The Lord of Light's blue angels were a conventional lot; they mainly showed blue or violet. But the children of Eleutheria flashed anything from violet to red, and beyond. Poppy watched the precious little rings tumbling out of the silicon vessels that had carried them safely through the bloodstream, eager to taste the New World. 'Our children come in colors that even the gods can't see,' she flashed proudly.
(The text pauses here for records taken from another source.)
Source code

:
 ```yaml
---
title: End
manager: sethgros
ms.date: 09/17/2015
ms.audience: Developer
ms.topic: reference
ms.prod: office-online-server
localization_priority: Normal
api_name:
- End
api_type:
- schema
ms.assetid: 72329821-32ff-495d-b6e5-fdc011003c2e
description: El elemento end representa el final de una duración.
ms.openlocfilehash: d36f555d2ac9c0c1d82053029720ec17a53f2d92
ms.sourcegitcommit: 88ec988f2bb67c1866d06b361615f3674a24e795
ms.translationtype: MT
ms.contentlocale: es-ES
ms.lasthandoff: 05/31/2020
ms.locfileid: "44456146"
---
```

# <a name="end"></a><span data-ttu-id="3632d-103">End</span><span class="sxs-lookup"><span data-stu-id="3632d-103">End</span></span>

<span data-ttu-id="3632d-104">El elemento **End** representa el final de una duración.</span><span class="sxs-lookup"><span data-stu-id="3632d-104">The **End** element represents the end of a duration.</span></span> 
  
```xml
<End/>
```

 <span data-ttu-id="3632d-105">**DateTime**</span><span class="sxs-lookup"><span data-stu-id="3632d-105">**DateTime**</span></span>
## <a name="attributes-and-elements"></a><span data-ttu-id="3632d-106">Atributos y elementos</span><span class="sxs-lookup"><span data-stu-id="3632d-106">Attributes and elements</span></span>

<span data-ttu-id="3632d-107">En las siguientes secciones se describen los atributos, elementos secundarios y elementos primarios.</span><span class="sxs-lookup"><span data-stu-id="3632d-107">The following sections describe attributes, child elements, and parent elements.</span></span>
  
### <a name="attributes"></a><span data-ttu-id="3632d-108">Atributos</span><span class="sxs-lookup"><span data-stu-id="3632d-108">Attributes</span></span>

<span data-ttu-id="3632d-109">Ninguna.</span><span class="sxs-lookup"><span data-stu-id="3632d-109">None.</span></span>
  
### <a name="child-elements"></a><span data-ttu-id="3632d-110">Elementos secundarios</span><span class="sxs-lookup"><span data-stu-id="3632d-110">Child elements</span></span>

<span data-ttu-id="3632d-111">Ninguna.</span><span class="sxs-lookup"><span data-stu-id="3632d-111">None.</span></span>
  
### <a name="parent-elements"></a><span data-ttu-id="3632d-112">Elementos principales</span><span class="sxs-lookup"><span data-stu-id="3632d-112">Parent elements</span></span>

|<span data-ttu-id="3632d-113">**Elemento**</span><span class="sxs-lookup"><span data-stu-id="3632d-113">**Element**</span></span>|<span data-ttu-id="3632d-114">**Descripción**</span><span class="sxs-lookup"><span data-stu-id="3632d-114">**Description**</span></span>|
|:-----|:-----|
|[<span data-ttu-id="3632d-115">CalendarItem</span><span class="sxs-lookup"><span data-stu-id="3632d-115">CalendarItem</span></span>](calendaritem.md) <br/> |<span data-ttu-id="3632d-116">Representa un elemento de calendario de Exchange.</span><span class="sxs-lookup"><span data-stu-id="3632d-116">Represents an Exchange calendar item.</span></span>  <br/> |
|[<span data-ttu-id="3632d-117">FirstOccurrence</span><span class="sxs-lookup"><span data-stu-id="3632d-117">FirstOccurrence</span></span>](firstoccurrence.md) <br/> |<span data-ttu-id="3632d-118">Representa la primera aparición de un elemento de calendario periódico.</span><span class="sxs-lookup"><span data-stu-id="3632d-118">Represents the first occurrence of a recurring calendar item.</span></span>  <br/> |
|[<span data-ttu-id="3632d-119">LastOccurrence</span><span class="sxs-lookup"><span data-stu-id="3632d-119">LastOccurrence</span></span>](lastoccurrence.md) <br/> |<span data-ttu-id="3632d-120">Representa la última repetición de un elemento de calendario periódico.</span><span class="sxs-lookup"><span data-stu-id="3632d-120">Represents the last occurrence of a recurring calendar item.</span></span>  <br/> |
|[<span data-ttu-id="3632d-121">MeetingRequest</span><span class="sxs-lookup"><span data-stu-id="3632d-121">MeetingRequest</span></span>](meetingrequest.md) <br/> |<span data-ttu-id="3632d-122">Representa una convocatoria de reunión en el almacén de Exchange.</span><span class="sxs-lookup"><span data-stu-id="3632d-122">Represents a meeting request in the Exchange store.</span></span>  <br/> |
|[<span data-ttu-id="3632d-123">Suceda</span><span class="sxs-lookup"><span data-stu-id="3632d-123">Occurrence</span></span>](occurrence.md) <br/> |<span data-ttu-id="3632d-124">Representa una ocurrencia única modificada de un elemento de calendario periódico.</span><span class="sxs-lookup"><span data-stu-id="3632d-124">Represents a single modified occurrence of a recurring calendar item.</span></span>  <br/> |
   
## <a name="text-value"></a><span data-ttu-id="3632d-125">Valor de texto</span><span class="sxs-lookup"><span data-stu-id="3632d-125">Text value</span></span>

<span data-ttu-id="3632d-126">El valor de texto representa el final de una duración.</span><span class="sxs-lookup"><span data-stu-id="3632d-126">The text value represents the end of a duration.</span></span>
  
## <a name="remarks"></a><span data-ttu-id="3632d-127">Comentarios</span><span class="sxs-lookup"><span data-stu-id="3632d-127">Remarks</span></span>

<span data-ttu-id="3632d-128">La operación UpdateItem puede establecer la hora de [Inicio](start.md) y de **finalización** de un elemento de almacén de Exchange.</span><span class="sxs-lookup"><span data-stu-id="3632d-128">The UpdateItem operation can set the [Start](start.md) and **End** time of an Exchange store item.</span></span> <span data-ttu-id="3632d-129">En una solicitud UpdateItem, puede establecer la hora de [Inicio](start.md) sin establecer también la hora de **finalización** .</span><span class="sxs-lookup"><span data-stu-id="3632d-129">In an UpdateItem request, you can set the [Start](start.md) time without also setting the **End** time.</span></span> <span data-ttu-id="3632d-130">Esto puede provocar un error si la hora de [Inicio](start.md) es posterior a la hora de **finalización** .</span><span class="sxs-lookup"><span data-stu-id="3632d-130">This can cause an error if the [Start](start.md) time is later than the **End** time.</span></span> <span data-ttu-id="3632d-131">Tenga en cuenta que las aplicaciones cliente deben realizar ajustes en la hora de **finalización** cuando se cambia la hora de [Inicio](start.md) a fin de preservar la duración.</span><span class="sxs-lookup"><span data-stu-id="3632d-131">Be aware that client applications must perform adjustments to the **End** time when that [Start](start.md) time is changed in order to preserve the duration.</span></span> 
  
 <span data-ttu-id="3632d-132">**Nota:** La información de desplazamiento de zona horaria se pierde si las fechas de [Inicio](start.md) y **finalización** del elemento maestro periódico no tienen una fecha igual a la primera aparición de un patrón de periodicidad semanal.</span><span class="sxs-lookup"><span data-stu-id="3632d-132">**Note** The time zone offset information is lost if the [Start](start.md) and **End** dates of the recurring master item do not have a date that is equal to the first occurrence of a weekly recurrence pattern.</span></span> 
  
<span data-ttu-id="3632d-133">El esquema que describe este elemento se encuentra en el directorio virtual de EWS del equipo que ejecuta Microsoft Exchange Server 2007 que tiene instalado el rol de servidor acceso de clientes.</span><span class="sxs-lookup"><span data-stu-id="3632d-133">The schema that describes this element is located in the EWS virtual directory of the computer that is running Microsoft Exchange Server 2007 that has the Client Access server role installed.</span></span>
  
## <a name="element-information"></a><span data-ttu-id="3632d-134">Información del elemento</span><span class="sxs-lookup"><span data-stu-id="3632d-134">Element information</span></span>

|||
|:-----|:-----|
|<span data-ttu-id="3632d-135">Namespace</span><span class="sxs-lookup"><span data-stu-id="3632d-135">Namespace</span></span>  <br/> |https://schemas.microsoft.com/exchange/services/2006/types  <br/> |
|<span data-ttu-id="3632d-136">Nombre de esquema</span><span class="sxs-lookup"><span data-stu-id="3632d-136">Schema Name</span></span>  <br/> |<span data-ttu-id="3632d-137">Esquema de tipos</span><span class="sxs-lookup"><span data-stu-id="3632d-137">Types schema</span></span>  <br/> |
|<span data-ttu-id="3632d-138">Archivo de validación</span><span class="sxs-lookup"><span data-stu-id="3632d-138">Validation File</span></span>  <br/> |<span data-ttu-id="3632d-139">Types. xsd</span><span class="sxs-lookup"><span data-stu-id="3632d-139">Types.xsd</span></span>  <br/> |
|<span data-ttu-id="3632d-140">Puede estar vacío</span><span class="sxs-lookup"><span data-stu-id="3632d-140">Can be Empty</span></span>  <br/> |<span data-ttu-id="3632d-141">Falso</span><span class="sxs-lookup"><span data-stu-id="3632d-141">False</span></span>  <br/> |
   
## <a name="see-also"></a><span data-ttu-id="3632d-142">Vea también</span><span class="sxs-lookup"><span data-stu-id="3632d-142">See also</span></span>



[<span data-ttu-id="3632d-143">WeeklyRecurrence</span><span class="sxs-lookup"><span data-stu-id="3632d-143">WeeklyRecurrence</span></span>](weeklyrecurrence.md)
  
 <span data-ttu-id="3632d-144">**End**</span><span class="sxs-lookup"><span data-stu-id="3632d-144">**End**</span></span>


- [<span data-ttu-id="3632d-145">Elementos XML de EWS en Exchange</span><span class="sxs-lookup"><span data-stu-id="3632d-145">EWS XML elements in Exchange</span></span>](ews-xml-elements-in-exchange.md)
'Watch yourself,' warned Fern. 'Our new god could see you well enough.' The children worried her; their journey took too long. 'They're getting depressed and philosophical. They'll all turn into elders before they breed.'

'They'll soon feel better,' flashed Poppy, 'now that they're away from the blue angels.' The blue angels secreted a developmental hormone that made a third of all children turn into elders without breeding; this had kept the Eleutherian numbers small. 'We'll cheer them up with new things to taste. We'll build nightclubs.'

The rest of the micros were transferred in the patch of microneedles, just like the first two. It took several passes to transfer them, ten thousand in all. Ten thousand microscopic rings that claimed to be people.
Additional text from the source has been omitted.